**Problem details**
Output only the lines below that start at the line containing "to one packet." and end at the line containing "be consumed downstream.", with both ends kept.

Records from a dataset
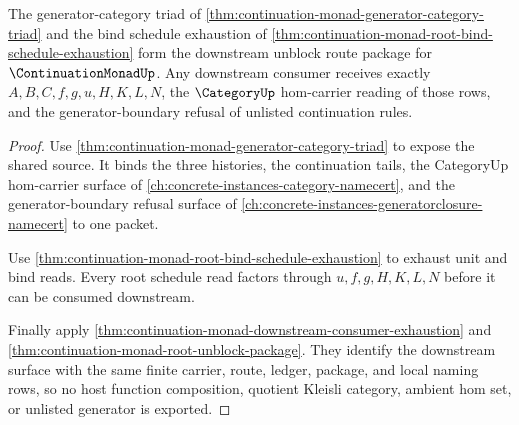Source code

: \begin{theorem}
\label{thm:continuation-monad-downstream-unblock-route-package}
The generator-category triad of \autoref{thm:continuation-monad-generator-category-triad} and the bind schedule exhaustion of \autoref{thm:continuation-monad-root-bind-schedule-exhaustion} form the downstream unblock route package for $\ContinuationMonadUp$. Any downstream consumer receives exactly $A,B,C,f,g,u,H,K,L,N$, the $\CategoryUp$ hom-carrier reading of those rows, and the generator-boundary refusal of unlisted continuation rules.
\end{theorem}
\begin{proof}
Use \autoref{thm:continuation-monad-generator-category-triad} to expose the shared source. It binds the three histories, the continuation tails, the CategoryUp hom-carrier surface of \autoref{ch:concrete-instances-category-namecert}, and the generator-boundary refusal surface of \autoref{ch:concrete-instances-generatorclosure-namecert} to one packet.

Use \autoref{thm:continuation-monad-root-bind-schedule-exhaustion} to exhaust unit and bind reads. Every root schedule read factors through $u,f,g,H,K,L,N$ before it can be consumed downstream.

Finally apply \autoref{thm:continuation-monad-downstream-consumer-exhaustion} and \autoref{thm:continuation-monad-root-unblock-package}. They identify the downstream surface with the same finite carrier, route, ledger, package, and local naming rows, so no host function composition, quotient Kleisli category, ambient hom set, or unlisted generator is exported.
\end{proof}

**Exercise output**
Use \autoref{thm:continuation-monad-generator-category-triad} to expose the shared source. It binds the three histories, the continuation tails, the CategoryUp hom-carrier surface of \autoref{ch:concrete-instances-category-namecert}, and the generator-boundary refusal surface of \autoref{ch:concrete-instances-generatorclosure-namecert} to one packet.

Use \autoref{thm:continuation-monad-root-bind-schedule-exhaustion} to exhaust unit and bind reads. Every root schedule read factors through $u,f,g,H,K,L,N$ before it can be consumed downstream.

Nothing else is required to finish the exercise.